Prompt:
Below are records. Find each line in them that holds the word "prototype" and copy it.

── Information supplied ──

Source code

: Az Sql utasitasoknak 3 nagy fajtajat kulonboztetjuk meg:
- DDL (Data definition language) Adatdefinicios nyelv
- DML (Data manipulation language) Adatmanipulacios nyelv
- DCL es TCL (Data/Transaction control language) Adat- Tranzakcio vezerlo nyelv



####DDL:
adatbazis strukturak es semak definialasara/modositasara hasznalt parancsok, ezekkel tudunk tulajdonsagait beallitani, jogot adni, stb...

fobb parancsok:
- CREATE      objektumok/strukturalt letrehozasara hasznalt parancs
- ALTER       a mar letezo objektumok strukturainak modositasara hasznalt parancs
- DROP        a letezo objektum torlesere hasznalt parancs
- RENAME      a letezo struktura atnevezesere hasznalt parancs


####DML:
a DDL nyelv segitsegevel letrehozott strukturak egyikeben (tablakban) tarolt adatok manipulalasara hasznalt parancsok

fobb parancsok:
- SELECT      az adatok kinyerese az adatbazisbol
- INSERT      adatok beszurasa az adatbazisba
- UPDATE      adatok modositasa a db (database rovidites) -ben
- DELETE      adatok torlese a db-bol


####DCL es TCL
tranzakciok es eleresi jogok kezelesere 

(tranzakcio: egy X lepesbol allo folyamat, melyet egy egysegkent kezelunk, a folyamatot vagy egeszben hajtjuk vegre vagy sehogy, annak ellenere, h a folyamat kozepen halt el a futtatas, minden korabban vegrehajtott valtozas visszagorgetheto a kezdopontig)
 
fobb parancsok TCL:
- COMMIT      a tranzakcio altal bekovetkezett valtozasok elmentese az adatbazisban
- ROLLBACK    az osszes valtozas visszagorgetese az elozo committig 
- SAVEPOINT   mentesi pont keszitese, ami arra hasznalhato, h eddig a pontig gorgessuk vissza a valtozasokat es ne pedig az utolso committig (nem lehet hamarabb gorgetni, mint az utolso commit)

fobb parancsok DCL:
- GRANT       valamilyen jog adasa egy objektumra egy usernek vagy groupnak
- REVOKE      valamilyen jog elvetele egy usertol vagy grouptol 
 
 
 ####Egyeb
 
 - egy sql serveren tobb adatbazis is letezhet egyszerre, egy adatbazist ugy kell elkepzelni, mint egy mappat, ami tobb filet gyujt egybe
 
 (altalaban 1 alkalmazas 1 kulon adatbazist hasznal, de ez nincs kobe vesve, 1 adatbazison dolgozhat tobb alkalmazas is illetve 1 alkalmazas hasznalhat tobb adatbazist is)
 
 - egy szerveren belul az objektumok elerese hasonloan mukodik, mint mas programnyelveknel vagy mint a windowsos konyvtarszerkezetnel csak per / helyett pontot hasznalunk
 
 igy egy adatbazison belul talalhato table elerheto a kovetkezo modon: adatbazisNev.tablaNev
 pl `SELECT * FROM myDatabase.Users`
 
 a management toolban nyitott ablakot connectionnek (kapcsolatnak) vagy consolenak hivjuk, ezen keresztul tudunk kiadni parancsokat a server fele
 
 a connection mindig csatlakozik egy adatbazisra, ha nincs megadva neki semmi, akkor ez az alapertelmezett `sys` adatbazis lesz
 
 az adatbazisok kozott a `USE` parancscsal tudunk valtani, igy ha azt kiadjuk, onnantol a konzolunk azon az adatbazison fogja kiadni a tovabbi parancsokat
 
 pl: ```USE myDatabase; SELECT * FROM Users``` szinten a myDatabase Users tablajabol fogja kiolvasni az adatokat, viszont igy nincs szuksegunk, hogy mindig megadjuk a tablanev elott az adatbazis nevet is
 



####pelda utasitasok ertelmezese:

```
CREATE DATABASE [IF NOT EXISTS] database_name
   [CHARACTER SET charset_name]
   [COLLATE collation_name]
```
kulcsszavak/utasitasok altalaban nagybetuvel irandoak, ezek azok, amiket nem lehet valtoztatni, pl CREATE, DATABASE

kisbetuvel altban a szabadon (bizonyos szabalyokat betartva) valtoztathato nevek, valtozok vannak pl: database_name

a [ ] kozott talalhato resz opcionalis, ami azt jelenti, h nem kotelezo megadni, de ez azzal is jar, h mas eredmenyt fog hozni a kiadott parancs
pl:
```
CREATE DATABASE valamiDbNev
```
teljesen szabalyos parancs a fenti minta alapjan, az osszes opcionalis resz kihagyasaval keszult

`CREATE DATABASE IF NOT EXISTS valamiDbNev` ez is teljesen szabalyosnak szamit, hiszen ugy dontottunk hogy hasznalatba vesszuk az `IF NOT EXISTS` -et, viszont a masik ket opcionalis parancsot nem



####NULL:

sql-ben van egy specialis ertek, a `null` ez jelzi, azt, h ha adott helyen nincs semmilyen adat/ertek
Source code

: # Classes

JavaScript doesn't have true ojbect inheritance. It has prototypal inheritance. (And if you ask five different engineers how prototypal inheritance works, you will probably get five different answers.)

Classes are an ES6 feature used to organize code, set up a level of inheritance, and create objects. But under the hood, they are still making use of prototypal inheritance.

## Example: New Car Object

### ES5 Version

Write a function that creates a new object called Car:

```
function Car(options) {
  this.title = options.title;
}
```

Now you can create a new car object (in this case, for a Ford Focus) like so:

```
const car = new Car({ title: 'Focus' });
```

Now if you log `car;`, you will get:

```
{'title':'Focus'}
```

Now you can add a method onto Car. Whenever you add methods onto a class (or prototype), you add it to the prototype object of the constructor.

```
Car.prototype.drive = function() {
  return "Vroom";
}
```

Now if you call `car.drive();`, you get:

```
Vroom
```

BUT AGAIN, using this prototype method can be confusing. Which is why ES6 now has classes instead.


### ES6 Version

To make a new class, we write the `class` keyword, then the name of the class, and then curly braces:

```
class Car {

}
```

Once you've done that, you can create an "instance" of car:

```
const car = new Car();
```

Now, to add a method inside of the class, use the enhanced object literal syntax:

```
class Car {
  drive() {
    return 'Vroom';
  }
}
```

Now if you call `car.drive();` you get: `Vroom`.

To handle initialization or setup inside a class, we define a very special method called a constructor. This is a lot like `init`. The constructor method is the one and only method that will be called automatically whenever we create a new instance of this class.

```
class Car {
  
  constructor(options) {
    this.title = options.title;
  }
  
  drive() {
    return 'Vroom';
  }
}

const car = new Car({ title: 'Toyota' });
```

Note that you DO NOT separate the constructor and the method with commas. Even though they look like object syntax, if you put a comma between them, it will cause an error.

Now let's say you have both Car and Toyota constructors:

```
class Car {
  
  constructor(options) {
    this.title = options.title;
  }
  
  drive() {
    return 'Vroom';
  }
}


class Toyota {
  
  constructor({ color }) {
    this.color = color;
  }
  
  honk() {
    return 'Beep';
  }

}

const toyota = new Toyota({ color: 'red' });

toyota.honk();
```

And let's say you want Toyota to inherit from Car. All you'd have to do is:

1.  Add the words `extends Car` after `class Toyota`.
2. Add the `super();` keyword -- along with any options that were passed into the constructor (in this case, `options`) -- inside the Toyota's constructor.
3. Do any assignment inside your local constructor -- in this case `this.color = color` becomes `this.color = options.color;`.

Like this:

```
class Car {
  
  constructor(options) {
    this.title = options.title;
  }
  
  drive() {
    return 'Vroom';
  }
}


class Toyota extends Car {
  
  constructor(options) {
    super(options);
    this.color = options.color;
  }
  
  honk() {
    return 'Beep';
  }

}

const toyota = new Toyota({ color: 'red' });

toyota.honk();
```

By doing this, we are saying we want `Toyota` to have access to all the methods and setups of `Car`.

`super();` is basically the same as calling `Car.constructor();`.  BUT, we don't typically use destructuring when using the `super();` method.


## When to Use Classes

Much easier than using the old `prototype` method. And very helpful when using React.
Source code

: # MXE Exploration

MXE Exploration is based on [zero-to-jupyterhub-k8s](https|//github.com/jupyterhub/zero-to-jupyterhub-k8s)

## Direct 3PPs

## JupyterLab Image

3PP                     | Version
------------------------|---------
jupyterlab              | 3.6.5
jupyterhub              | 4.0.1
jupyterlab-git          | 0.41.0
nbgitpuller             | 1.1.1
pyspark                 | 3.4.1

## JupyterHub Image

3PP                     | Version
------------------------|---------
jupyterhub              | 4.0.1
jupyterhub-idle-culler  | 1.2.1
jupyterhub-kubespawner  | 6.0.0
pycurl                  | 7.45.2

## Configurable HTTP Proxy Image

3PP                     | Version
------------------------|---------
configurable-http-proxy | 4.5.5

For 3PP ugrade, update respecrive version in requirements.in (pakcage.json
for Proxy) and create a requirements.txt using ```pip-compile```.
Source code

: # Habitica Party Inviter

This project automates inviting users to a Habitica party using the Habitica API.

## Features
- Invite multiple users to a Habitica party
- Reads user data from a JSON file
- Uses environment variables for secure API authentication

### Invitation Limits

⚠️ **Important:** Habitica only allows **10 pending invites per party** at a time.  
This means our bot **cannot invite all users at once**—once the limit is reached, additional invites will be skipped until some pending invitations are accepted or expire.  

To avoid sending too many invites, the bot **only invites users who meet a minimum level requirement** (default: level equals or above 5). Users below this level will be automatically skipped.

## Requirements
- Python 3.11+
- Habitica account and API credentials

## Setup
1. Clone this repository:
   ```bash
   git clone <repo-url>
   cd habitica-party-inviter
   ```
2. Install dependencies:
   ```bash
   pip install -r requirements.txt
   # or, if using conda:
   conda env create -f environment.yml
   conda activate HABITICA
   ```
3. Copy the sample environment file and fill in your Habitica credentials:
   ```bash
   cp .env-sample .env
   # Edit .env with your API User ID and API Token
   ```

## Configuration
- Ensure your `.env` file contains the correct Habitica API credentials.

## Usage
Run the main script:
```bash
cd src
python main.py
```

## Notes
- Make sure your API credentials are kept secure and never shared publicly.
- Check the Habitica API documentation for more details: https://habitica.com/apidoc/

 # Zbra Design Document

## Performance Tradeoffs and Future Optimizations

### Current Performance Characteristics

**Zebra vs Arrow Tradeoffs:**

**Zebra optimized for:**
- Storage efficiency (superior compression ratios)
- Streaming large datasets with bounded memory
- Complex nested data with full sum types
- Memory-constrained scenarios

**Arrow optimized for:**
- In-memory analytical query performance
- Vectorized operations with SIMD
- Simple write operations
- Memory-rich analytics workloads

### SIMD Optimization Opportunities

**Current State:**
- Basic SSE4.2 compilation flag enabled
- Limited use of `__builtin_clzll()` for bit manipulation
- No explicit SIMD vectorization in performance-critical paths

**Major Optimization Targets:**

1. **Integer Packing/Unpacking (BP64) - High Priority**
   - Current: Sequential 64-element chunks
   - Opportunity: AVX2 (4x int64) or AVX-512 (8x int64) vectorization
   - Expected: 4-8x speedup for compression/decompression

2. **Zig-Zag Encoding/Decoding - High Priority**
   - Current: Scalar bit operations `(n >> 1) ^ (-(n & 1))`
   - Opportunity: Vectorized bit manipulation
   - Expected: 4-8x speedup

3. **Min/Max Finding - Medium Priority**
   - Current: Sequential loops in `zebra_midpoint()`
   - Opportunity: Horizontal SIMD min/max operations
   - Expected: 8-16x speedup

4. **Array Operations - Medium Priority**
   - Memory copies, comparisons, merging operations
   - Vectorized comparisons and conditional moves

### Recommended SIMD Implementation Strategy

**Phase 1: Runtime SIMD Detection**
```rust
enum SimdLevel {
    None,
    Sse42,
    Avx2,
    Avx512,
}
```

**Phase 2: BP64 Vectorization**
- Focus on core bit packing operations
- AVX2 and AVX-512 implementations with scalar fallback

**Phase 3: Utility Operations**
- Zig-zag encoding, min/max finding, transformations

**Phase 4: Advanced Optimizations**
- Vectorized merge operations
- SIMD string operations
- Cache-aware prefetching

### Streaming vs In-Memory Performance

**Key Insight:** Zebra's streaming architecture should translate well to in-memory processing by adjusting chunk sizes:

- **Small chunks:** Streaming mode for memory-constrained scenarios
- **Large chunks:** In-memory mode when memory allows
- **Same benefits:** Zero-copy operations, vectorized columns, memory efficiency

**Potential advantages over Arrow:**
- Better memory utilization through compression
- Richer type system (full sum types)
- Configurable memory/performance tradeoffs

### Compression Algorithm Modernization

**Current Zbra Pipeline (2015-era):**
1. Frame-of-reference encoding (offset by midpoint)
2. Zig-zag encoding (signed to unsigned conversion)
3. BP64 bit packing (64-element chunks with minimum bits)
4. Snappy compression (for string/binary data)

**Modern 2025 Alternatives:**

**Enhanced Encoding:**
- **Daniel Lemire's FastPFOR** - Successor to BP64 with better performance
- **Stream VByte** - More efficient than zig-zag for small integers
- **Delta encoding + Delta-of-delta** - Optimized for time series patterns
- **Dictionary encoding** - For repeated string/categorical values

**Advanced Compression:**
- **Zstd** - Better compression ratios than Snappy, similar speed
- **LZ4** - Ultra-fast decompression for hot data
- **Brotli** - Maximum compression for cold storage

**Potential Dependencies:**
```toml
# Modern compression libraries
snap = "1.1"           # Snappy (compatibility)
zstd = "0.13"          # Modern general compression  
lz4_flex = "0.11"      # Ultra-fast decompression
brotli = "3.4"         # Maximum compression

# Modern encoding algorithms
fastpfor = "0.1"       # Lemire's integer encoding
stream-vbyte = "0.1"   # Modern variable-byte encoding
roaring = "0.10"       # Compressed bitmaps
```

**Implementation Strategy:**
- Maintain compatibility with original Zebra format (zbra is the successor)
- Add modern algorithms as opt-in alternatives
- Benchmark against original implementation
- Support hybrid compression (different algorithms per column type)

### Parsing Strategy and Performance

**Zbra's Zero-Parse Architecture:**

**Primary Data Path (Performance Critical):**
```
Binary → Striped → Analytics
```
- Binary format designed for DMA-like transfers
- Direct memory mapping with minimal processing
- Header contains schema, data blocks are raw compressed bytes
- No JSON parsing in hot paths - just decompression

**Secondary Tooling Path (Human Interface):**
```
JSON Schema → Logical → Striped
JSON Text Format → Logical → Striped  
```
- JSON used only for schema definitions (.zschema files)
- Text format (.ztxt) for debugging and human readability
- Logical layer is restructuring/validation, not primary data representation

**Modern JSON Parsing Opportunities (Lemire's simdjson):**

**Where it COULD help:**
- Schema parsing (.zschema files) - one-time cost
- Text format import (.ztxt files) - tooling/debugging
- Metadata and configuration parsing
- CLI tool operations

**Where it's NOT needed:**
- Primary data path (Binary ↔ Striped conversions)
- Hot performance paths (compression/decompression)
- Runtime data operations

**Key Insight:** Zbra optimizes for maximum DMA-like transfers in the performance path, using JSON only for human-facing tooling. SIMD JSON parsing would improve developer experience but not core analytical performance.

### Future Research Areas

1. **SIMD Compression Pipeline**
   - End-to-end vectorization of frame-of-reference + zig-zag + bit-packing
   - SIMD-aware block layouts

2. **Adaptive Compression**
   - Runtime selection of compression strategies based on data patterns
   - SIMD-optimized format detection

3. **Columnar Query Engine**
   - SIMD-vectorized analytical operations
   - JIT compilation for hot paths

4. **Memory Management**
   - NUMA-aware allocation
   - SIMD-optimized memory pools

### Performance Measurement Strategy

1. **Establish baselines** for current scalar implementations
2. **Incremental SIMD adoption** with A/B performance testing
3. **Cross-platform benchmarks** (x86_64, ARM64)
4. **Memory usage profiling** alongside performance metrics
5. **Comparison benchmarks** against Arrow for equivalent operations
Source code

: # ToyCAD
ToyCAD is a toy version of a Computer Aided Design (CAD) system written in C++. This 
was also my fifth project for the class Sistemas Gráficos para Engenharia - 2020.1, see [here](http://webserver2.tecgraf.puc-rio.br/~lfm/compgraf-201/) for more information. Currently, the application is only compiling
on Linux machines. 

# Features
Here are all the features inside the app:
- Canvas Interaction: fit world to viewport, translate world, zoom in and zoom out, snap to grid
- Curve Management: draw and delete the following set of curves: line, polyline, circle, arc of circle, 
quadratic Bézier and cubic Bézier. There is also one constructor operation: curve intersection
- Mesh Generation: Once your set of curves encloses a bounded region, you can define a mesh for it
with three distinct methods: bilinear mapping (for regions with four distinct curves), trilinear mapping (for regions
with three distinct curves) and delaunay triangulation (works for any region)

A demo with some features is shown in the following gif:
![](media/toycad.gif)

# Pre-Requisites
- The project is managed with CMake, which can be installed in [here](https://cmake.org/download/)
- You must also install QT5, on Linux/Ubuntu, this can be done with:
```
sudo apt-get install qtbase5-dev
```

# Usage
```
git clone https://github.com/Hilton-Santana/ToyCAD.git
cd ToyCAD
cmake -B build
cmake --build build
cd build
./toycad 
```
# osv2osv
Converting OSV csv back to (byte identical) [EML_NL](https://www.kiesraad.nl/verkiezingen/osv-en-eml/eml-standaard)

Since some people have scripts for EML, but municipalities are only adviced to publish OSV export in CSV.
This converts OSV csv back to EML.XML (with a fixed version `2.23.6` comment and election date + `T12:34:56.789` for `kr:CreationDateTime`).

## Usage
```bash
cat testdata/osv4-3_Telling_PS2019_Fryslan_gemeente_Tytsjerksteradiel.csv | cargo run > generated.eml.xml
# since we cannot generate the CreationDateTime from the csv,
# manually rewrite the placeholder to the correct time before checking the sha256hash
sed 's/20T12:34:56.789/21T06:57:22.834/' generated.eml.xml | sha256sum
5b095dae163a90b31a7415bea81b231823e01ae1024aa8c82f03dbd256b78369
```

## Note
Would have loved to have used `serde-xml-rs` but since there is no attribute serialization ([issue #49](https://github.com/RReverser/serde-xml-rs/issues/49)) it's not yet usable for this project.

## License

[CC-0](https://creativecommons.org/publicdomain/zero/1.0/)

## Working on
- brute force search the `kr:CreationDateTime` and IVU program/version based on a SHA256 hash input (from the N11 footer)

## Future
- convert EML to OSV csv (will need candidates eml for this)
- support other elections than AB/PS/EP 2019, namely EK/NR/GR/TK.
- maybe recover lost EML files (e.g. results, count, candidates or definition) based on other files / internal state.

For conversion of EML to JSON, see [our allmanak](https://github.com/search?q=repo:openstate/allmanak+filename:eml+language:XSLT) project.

───

Solution to the exercise:
Now you can add a method onto Car. Whenever you add methods onto a class (or prototype), you add it to the prototype object of the constructor.
Car.prototype.drive = function() {
BUT AGAIN, using this prototype method can be confusing. Which is why ES6 now has classes instead.
Much easier than using the old `prototype` method. And very helpful when using React.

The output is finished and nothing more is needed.